Avocado, radish and basil soup
4 servings
80 minutes
This refreshing soup made of avocado, radish, and basil is the perfect choice for hot days. Its roots trace back to European cuisine, where the freshness of ingredients is valued above all. The creamy texture of avocado harmonizes with the spicy notes of radish and the aroma of basil, while the addition of shrimp adds sophistication to the dish. Yogurt and lime provide a light tanginess that enhances the flavor even more. This soup requires no cooking, preserving maximum vitamins. It is best served chilled, garnished with cilantro and shrimp. A great option for both a light dinner and a festive table.

1
In a blender, combine half a cucumber and 1 avocado with yogurt, lime juice, jalapeño pepper, green onion, 1 tablespoon of cilantro, 1 cup of ice water, 1 1/2 teaspoons of salt, and 1/4 teaspoon of pepper. Blend until completely smooth. Transfer to a large bowl.

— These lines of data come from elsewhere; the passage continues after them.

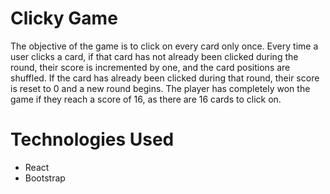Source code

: # Clicky Game
The objective of the game is to click on every card only once. Every time a user clicks a card, if that card has not already been clicked during the round, their score is incremented by one, and the card positions are shuffled. If the card has already been clicked during that round, their score is reset to 0 and a new round begins. The player has completely won the game if they reach a score of 16, as there are 16 cards to click on.

# Technologies Used
- React
- Bootstrap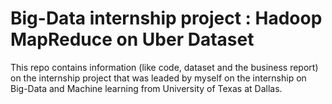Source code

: # Big-Data internship project : Hadoop MapReduce on Uber Dataset

This repo contains information (like code, dataset and the business report) on the internship project that was leaded by myself on the internship on Big-Data and Machine learning from University of Texas at Dallas.
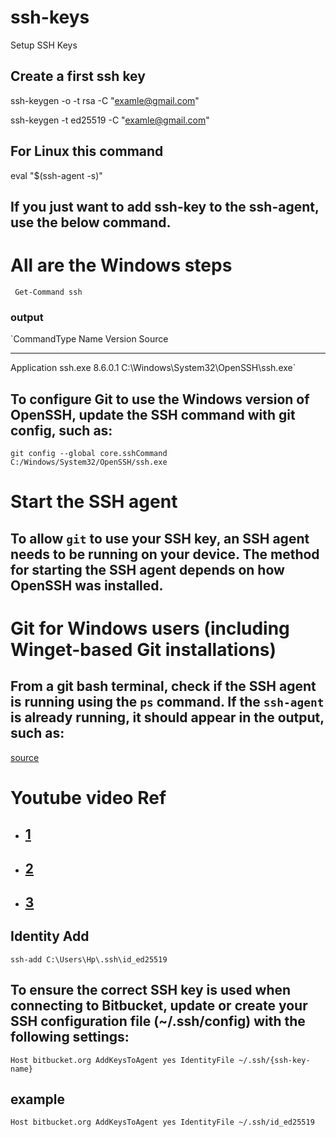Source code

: # ssh-keys
Setup SSH Keys 

## Create a first ssh key 

  ssh-keygen -o -t rsa -C "examle@gmail.com"
  
  ssh-keygen -t ed25519 -C "examle@gmail.com"
  
## For Linux this command 

  eval "$(ssh-agent -s)"

## If you just want to add ssh-key to the ssh-agent, use the below command.

# All are the Windows steps 

  ` Get-Command ssh`

  ### output 

  `CommandType     Name                                               Version    Source
-----------     ----                                               -------    ------
Application     ssh.exe                                            8.6.0.1    C:\Windows\System32\OpenSSH\ssh.exe`

## To configure Git to use the Windows version of OpenSSH, update the SSH command with git config, such as:

  `git config --global core.sshCommand C:/Windows/System32/OpenSSH/ssh.exe`


# Start the SSH agent

## To allow `git` to use your SSH key, an SSH agent needs to be running on your device. The method for starting the SSH agent depends on how OpenSSH was installed.

# Git for Windows users (including Winget-based Git installations)

## From a git bash terminal, check if the SSH agent is running using the `ps` command. If the `ssh-agent` is already running, it should appear in the output, such as:

[source ](https://support.atlassian.com/bitbucket-cloud/docs/set-up-personal-ssh-keys-on-windows/#Add-your-key-to-the-SSH-agent)

# Youtube video Ref
- ## [1](https://youtu.be/9dhQIa8fAXU)

- ## [2](https://youtu.be/Wx7WPDnwcDg)

- ## [3](https://youtu.be/8X4u9sca3Io)

## Identity Add
  `ssh-add C:\Users\Hp\.ssh\id_ed25519`

## To ensure the correct SSH key is used when connecting to Bitbucket, update or create your SSH configuration file (~/.ssh/config) with the following settings:

  `Host bitbucket.org
  AddKeysToAgent yes
  IdentityFile ~/.ssh/{ssh-key-name}`
## example 
`Host bitbucket.org
  AddKeysToAgent yes
  IdentityFile ~/.ssh/id_ed25519`

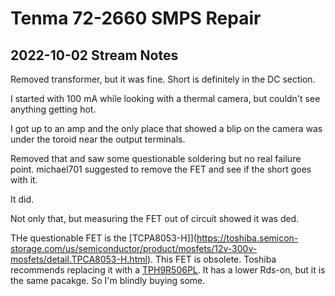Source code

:# Tenma 72-2660 SMPS Repair


## 2022-10-02 Stream Notes

Removed transformer, but it was fine. Short is definitely in the DC section.

I started with 100 mA while looking with a thermal camera, but couldn't see anything getting hot.

I got up to an amp and the only place that showed a blip on the camera was under the toroid near the output terminals.

Removed that and saw some questionable soldering but no real failure point. michael701 suggested to remove the FET and see if the short goes with it.

It did.

Not only that, but measuring the FET out of circuit showed it was ded.

THe questionable FET is the [TCPA8053-H]](https://toshiba.semicon-storage.com/us/semiconductor/product/mosfets/12v-300v-mosfets/detail.TPCA8053-H.html). This FET is obsolete. Toshiba recommends replacing it with a [TPH9R506PL](https://toshiba.semicon-storage.com/info/lookup.jsp?pid=TPH9R506PL&region=ncsa&lang=en_us). It has a lower Rds-on, but it is the same pacakge. So I'm blindly buying some.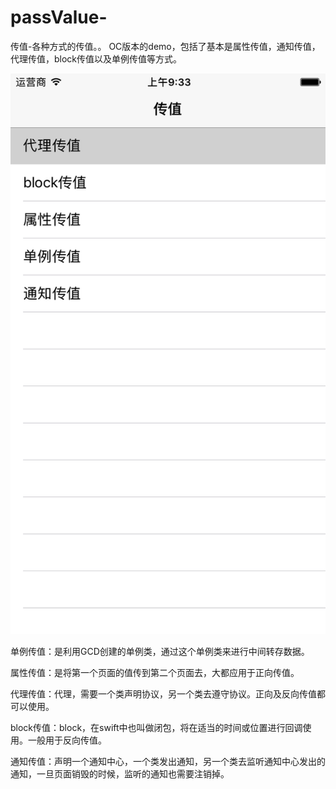 # passValue-
传值-各种方式的传值。。
OC版本的demo，包括了基本是属性传值，通知传值，代理传值，block传值以及单例传值等方式。

![传值方式](https://github.com/WJGouzi/passValue-/raw/master/传值方式.png)

单例传值：是利用GCD创建的单例类，通过这个单例类来进行中间转存数据。

属性传值：是将第一个页面的值传到第二个页面去，大都应用于正向传值。

代理传值：代理，需要一个类声明协议，另一个类去遵守协议。正向及反向传值都可以使用。

block传值：block，在swift中也叫做闭包，将在适当的时间或位置进行回调使用。一般用于反向传值。

通知传值：声明一个通知中心，一个类发出通知，另一个类去监听通知中心发出的通知，一旦页面销毁的时候，监听的通知也需要注销掉。
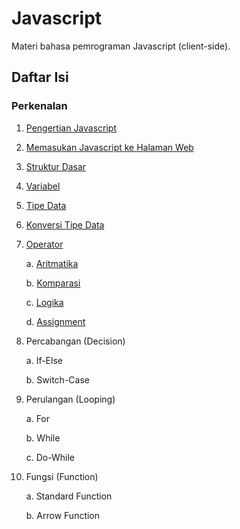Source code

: # Javascript

Materi bahasa pemrograman Javascript (client-side).

## Daftar Isi

### Perkenalan

1. [Pengertian Javascript](./01-pengertian-javascript.md)
2. [Memasukan Javascript ke Halaman Web](./02-memasukan-javascript-ke-halaman-web.md)
3. [Struktur Dasar](./03-struktur-dasar.md)
4. [Variabel](./04-variabel.md)
5. [Tipe Data](./05-tipe-data.md)
6. [Konversi Tipe Data](./06-konversi-tipe-data.md)
7. [Operator](./07-operator.md)

   a. [Aritmatika](./07-operator.md#Operator-Aritmatika)

   b. [Komparasi](./07-operator.md#Operator-komparasi)

   c. [Logika](./07-operator.md#Operator-logika)

   d. [Assignment](./07-operator.md#Operator-assignment)

8. Percabangan (Decision)

   a. If-Else

   b. Switch-Case

9. Perulangan (Looping)

   a. For

   b. While

   c. Do-While

10. Fungsi (Function)

    a. Standard Function

    b. Arrow Function
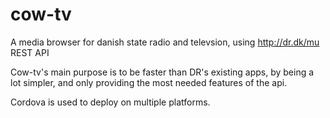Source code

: # cow-tv
A media browser for danish state radio and televsion, using http://dr.dk/mu REST API

Cow-tv's main purpose is to be faster than DR's existing apps, by being a lot simpler, and only providing the most needed features of the api.

Cordova is used to deploy on multiple platforms.
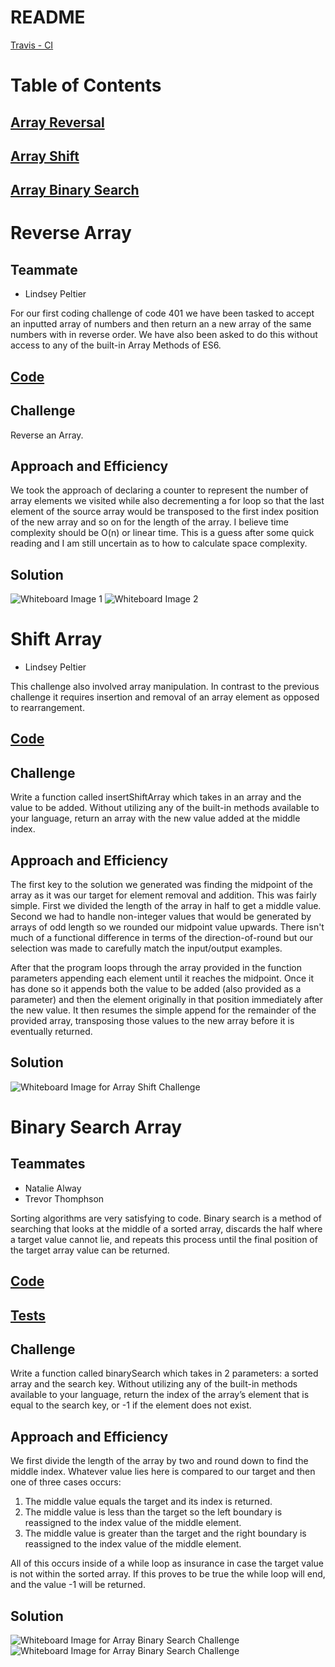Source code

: # README

[Travis - CI](https://travis-ci.com/pseudotsuga-401-advanced-javascript/data-structures-and-algorithms)

# Table of Contents

## [Array Reversal](#Reverse-Array)
## [Array Shift](#Shift-Array)
## [Array Binary Search](#Binary-Search-Array)

# Reverse Array

## Teammate

- Lindsey Peltier

For our first coding challenge of code 401 we have been tasked to accept an inputted array of numbers and then return an a new array of the same numbers with in reverse order. We have also been asked to do this without access to any of the built-in Array Methods of ES6. 

## [Code](./challenges/ArrayReverse/array-reverse.js)

## Challenge

Reverse an Array.

## Approach and Efficiency 

We took the approach of declaring a counter to represent the number of array elements we visited while also decrementing a for loop so that the last element of the source array would be transposed to the first index position of the new array and so on for the length of the array. I believe time complexity should be O(n) or linear time. This is a guess after some quick reading and I am still uncertain as to how to calculate space complexity.  

## Solution

![Whiteboard Image 1](assets/IMG_20200106_160449.jpg)
![Whiteboard Image 2](assets/IMG_20200106_162900.jpg)


# Shift Array

- Lindsey Peltier

This challenge also involved array manipulation. In contrast to the previous challenge it requires insertion and removal of an array element as opposed to rearrangement. 

## [Code](./challenges/ArrayShift/array-shift.js)

## Challenge

Write a function called insertShiftArray which takes in an array and the value to be added. Without utilizing any of the built-in methods available to your language, return an array with the new value added at the middle index.

## Approach and Efficiency 

The first key to the solution we generated was finding the midpoint of the array as it was our target for element removal and addition. This was fairly simple. First we divided the length of the array in half to get a middle value. Second we had to handle non-integer values that would be generated by arrays of odd length so we rounded our midpoint value upwards. There isn't much of a functional difference in terms of the direction-of-round but our selection was made to carefully match the input/output examples.

After that the program loops through the array provided in the function parameters appending each element until it reaches the midpoint. Once it has done so it appends both the value to be added (also provided as a parameter) and then the element originally in that position immediately after the new value. It then resumes the simple append for the remainder of the provided array, transposing those values to the new array before it is eventually returned. 

## Solution

![Whiteboard Image for Array Shift Challenge](assets/arrayshift-whiteboard.jpg)

# Binary Search Array

## Teammates

- Natalie Alway
- Trevor Thomphson

Sorting algorithms are very satisfying to code. Binary search is a method of searching that looks at the middle of a sorted array, discards the half where a target value cannot lie, and repeats this process until the final position of the target array value can be returned. 

## [Code](./challenges/ArrayBinarySearch/array-binary-search.js)
## [Tests](./__tests__/array-binary-search.test.js)

## Challenge

Write a function called binarySearch which takes in 2 parameters: a sorted array and the search key. Without utilizing any of the built-in methods available to your language, return the index of the array’s element that is equal to the search key, or -1 if the element does not exist.

## Approach and Efficiency 

We first divide the length of the array by two and round down to find the middle index. Whatever value lies here is compared to our target and then one of three cases occurs:
1. The middle value equals the target and its index is returned.
2. The middle value is less than the target so the left boundary is reassigned to the index value of the middle element. 
3. The middle value is greater than the target and the right boundary is reassigned to the index value of the middle element.

All of this occurs inside of a while loop as insurance in case the target value is not within the sorted array. If this proves to be true the while loop will end, and the value -1 will be returned.

## Solution

![Whiteboard Image for Array Binary Search Challenge](./assets/array-binary-sort-1.jpg)
![Whiteboard Image for Array Binary Search Challenge](./assets/array-binary-sort-2.jpg)
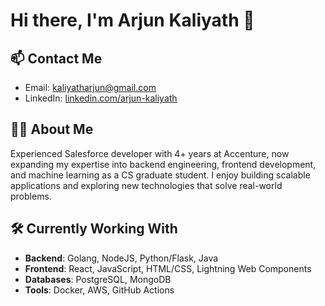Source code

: # Hi there, I'm Arjun Kaliyath 👋

## 📫 Contact Me
- Email: [kaliyatharjun@gmail.com](mailto:kaliyatharjun@gmail.com)
- LinkedIn: [linkedin.com/arjun-kaliyath](https://linkedin.com/in/arjun-kaliyath)

## 👨‍💻 About Me
Experienced Salesforce developer with 4+ years at Accenture, now expanding my expertise into backend engineering, frontend development, and machine learning as a CS graduate student. I enjoy building scalable applications and exploring new technologies that solve real-world problems.

## 🛠️ Currently Working With
- **Backend**: Golang, NodeJS, Python/Flask, Java
- **Frontend**: React, JavaScript, HTML/CSS, Lightning Web Components
- **Databases**: PostgreSQL, MongoDB
- **Tools**: Docker, AWS, GitHub Actions

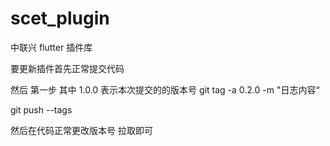 # scet_plugin

中联兴 flutter 插件库

要更新插件首先正常提交代码

然后 第一步  其中 1.0.0 表示本次提交的的版本号
git tag -a 0.2.0 -m "日志内容“

git push --tags

然后在代码正常更改版本号 拉取即可
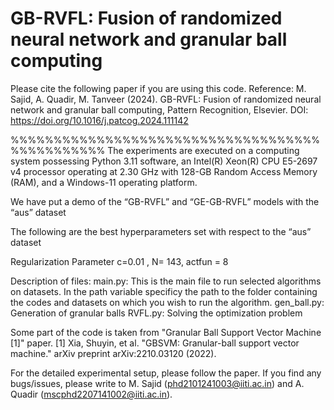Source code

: # GB-RVFL: Fusion of randomized neural network and granular ball computing

Please cite the following paper if you are using this code. Reference: M. Sajid, A. Quadir, M. Tanveer (2024). GB-RVFL: Fusion of randomized neural network and granular ball computing, Pattern Recognition, Elsevier.
DOI: https://doi.org/10.1016/j.patcog.2024.111142

%%%%%%%%%%%%%%%%%%%%%%%%%%%%%%%%%%%%%%%%%%%%%%% 
The experiments are executed on a computing system possessing Python 3.11 software, an Intel(R) Xeon(R) CPU E5-2697 v4 processor operating at 2.30 GHz with 128-GB Random Access Memory (RAM), and a Windows-11 operating platform.

We have put a demo of the “GB-RVFL” and “GE-GB-RVFL” models with the “aus” dataset

The following are the best hyperparameters set with respect to the “aus” dataset

Regularization Parameter c=0.01 , N= 143, actfun = 8

Description of files: 
main.py: This is the main file to run selected algorithms on datasets. In the path variable specificy the path to the folder containing the codes and datasets on which you wish to run the algorithm. 
gen_ball.py: Generation of granular balls 
RVFL.py: Solving the optimization problem

Some part of the code is taken from "Granular Ball Support Vector Machine [1]" paper.
[1] Xia, Shuyin, et al. "GBSVM: Granular-ball support vector machine." arXiv preprint arXiv:2210.03120 (2022).

For the detailed experimental setup, please follow the paper. If you find any bugs/issues, please write to M. Sajid (phd2101241003@iiti.ac.in) and A. Quadir (mscphd2207141002@iiti.ac.in).
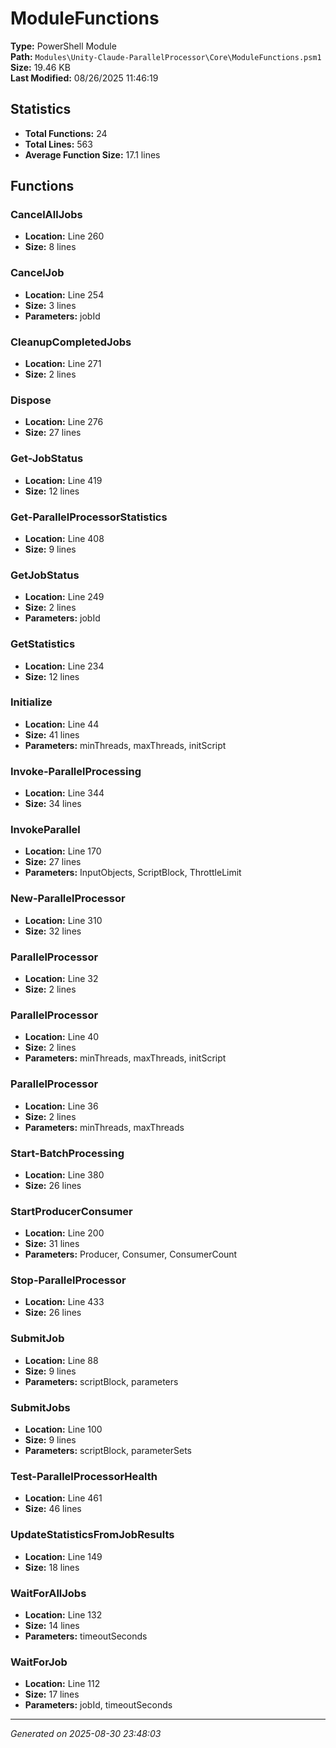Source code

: # ModuleFunctions

**Type:** PowerShell Module  
**Path:** `Modules\Unity-Claude-ParallelProcessor\Core\ModuleFunctions.psm1`  
**Size:** 19.46 KB  
**Last Modified:** 08/26/2025 11:46:19  

## Statistics

- **Total Functions:** 24
- **Total Lines:** 563
- **Average Function Size:** 17.1 lines

## Functions


### CancelAllJobs

- **Location:** Line 260
- **Size:** 8 lines

 
### CancelJob

- **Location:** Line 254
- **Size:** 3 lines
- **Parameters:** jobId
 
### CleanupCompletedJobs

- **Location:** Line 271
- **Size:** 2 lines

 
### Dispose

- **Location:** Line 276
- **Size:** 27 lines

 
### Get-JobStatus

- **Location:** Line 419
- **Size:** 12 lines

 
### Get-ParallelProcessorStatistics

- **Location:** Line 408
- **Size:** 9 lines

 
### GetJobStatus

- **Location:** Line 249
- **Size:** 2 lines
- **Parameters:** jobId
 
### GetStatistics

- **Location:** Line 234
- **Size:** 12 lines

 
### Initialize

- **Location:** Line 44
- **Size:** 41 lines
- **Parameters:** minThreads, maxThreads, initScript
 
### Invoke-ParallelProcessing

- **Location:** Line 344
- **Size:** 34 lines

 
### InvokeParallel

- **Location:** Line 170
- **Size:** 27 lines
- **Parameters:** InputObjects, ScriptBlock, ThrottleLimit
 
### New-ParallelProcessor

- **Location:** Line 310
- **Size:** 32 lines

 
### ParallelProcessor

- **Location:** Line 32
- **Size:** 2 lines

 
### ParallelProcessor

- **Location:** Line 40
- **Size:** 2 lines
- **Parameters:** minThreads, maxThreads, initScript
 
### ParallelProcessor

- **Location:** Line 36
- **Size:** 2 lines
- **Parameters:** minThreads, maxThreads
 
### Start-BatchProcessing

- **Location:** Line 380
- **Size:** 26 lines

 
### StartProducerConsumer

- **Location:** Line 200
- **Size:** 31 lines
- **Parameters:** Producer, Consumer, ConsumerCount
 
### Stop-ParallelProcessor

- **Location:** Line 433
- **Size:** 26 lines

 
### SubmitJob

- **Location:** Line 88
- **Size:** 9 lines
- **Parameters:** scriptBlock, parameters
 
### SubmitJobs

- **Location:** Line 100
- **Size:** 9 lines
- **Parameters:** scriptBlock, parameterSets
 
### Test-ParallelProcessorHealth

- **Location:** Line 461
- **Size:** 46 lines

 
### UpdateStatisticsFromJobResults

- **Location:** Line 149
- **Size:** 18 lines

 
### WaitForAllJobs

- **Location:** Line 132
- **Size:** 14 lines
- **Parameters:** timeoutSeconds
 
### WaitForJob

- **Location:** Line 112
- **Size:** 17 lines
- **Parameters:** jobId, timeoutSeconds


---
*Generated on 2025-08-30 23:48:03*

- English cucumbers: 1 piece
- Avocado: 2 pieces
- Natural low-fat yogurt: 100 g
- Lime juice: 3 tablespoons
- Ground chili pepper: 1 g
- Green onions: 25 g
- Chopped cilantro (coriander): 2 tablespoons
- Salt: to taste
- Ground black pepper: to taste
2
Cut the remaining avocados into 0.6 cm cubes. Mix the avocado and remaining cucumber into the soup. Dilute with 1/2 - 1 cup of ice water if desired. Season again with salt and pepper. Chill for about 1 hour.
- Avocado: 2 pieces
- English cucumbers: 1 piece
- Salt: to taste
- Ground black pepper: to taste
3
In a large skillet, heat oil over medium heat. Sauté the shrimp, turning once, until opaque for 2-3 minutes. Ladle the soup into bowls; garnish with shrimp and remaining tablespoon of cilantro.